How we do it - our points of view on...
 
Organisational Change

Reports in drawers? Hundreds of millions over budget? Demoralised staff? Industrial action? The costs of badly managed and failed change are astounding. There are no easy answers: tough change is deeply challenging at personal, team, and organisational levels. Navigating change is a key organisational capability possessed in abundance, in our view, by only a few world-class organisations.

Managing change takes expertise. There are two-year post-graduate programmes that focus on it, and even though those are substantial, they focus solely on one dimension. There are technical skills, conceptual frameworks, and substantial deep interpersonal skills required. While most organisations have one or two people who are educated, experience and skilled in this way, that is generally insufficient to get any kind of major change implemented.

From our point of view, there is no ‘one best way’ in change consulting. All change methods must be acutely sensitive and applicable within the culture in which they are applied. A consortium of several leading consultancies attempted an approach developed in the private sector with a large public sector body. The result: a four-fold overrun.

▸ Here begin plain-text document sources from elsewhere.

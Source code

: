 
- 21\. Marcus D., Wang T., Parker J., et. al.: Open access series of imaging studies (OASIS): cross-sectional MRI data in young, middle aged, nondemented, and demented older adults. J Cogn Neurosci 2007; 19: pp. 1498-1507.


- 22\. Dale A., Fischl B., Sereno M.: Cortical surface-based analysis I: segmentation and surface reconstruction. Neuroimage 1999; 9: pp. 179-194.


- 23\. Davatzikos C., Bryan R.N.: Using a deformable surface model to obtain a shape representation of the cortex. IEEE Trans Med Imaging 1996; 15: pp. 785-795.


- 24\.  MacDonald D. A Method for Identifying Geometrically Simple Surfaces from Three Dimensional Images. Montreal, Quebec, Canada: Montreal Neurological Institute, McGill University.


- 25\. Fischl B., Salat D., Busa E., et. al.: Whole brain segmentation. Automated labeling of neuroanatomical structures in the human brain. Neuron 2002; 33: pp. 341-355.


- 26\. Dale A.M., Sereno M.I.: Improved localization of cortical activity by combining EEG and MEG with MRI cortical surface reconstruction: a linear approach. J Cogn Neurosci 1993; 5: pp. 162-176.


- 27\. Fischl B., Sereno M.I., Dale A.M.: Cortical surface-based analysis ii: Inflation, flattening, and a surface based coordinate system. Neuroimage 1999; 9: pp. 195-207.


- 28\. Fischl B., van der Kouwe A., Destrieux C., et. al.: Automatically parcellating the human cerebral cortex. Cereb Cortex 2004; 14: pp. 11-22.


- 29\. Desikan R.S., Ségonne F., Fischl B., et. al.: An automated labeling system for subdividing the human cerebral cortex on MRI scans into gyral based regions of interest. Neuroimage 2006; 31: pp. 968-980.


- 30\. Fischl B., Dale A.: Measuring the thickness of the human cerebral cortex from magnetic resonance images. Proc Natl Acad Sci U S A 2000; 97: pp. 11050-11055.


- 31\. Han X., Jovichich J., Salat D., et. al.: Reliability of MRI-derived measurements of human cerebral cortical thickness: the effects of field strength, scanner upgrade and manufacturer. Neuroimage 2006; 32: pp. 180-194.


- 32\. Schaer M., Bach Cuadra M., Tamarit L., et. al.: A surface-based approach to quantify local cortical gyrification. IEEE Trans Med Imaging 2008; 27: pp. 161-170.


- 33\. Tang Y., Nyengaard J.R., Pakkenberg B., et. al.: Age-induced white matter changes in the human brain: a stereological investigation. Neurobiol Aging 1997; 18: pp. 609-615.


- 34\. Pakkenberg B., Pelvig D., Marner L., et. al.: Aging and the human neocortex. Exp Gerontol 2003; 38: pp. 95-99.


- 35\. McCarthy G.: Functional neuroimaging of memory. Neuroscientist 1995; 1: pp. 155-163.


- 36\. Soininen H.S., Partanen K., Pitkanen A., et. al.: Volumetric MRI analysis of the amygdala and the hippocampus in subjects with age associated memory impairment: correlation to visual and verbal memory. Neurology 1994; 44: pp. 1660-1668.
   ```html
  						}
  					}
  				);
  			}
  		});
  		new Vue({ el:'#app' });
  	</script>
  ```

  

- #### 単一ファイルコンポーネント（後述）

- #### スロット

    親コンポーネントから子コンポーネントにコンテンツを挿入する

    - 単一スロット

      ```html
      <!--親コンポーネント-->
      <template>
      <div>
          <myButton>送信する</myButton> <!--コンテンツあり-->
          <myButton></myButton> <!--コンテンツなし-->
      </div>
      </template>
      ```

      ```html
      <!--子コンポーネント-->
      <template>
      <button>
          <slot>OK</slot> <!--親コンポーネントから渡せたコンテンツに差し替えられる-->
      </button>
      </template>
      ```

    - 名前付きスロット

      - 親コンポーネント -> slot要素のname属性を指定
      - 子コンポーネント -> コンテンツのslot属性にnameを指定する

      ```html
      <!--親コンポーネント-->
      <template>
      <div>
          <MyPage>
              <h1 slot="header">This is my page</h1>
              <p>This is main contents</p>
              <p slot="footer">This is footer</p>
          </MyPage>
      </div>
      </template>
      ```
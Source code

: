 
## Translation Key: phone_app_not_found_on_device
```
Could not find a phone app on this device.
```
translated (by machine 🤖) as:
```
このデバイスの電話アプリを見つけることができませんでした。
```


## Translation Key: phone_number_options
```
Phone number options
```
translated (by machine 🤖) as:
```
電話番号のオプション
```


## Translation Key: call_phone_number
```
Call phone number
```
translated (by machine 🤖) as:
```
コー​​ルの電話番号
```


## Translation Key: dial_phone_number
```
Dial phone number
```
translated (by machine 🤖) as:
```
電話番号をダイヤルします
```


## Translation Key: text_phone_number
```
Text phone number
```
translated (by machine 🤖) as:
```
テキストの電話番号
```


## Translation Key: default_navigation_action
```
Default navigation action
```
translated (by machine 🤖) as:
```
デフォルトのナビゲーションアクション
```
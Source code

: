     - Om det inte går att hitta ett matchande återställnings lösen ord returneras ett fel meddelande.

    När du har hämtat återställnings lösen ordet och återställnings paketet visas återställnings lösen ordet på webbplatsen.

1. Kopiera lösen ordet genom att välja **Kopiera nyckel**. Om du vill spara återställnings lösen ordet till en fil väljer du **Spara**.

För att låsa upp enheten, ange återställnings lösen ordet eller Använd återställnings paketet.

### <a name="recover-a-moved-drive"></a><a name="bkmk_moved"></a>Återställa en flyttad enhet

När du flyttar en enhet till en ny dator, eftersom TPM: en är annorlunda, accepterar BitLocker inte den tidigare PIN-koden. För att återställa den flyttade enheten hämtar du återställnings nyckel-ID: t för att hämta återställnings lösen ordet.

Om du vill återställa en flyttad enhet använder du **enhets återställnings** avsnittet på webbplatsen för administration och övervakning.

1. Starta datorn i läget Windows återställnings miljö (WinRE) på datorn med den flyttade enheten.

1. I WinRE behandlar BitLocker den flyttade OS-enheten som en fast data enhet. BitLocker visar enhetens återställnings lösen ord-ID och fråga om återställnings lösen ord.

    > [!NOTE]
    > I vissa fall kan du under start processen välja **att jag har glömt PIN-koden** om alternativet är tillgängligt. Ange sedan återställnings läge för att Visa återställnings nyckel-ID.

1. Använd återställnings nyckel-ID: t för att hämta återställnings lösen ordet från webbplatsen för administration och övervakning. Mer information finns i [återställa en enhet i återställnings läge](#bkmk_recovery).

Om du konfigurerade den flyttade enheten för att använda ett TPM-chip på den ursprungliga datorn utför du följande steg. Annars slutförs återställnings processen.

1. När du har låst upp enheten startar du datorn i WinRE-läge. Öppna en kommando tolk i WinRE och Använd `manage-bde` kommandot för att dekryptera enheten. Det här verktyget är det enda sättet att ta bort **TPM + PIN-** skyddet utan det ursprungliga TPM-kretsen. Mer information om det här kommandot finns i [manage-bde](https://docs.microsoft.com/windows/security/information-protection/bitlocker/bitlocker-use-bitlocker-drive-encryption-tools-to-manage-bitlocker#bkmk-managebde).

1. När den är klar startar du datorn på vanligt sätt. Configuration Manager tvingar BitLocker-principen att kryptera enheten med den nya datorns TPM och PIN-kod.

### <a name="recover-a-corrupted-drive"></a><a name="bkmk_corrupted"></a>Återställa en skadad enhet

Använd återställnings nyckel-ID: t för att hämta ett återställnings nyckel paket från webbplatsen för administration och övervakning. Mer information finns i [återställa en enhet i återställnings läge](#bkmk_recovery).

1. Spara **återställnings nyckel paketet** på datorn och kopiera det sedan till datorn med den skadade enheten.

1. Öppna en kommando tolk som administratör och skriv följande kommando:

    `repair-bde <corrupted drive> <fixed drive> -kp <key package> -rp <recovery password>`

Finally, there are limits to which change can be ‘done to’ an organisation either by internal or external consultants. In today’s world, the complexity, pace of change, and focus on the individual mean that autocratic styles are limited in effectiveness. Neither would we advocate a method which involves everyone in everything – too much time and money! The ‘answer’, in our view, is trust. Change leaders need to be accessible and inclusive, listen amply, and care sufficiently so that they are trusted (and empowered) to make tough calls on behalf of affected parties.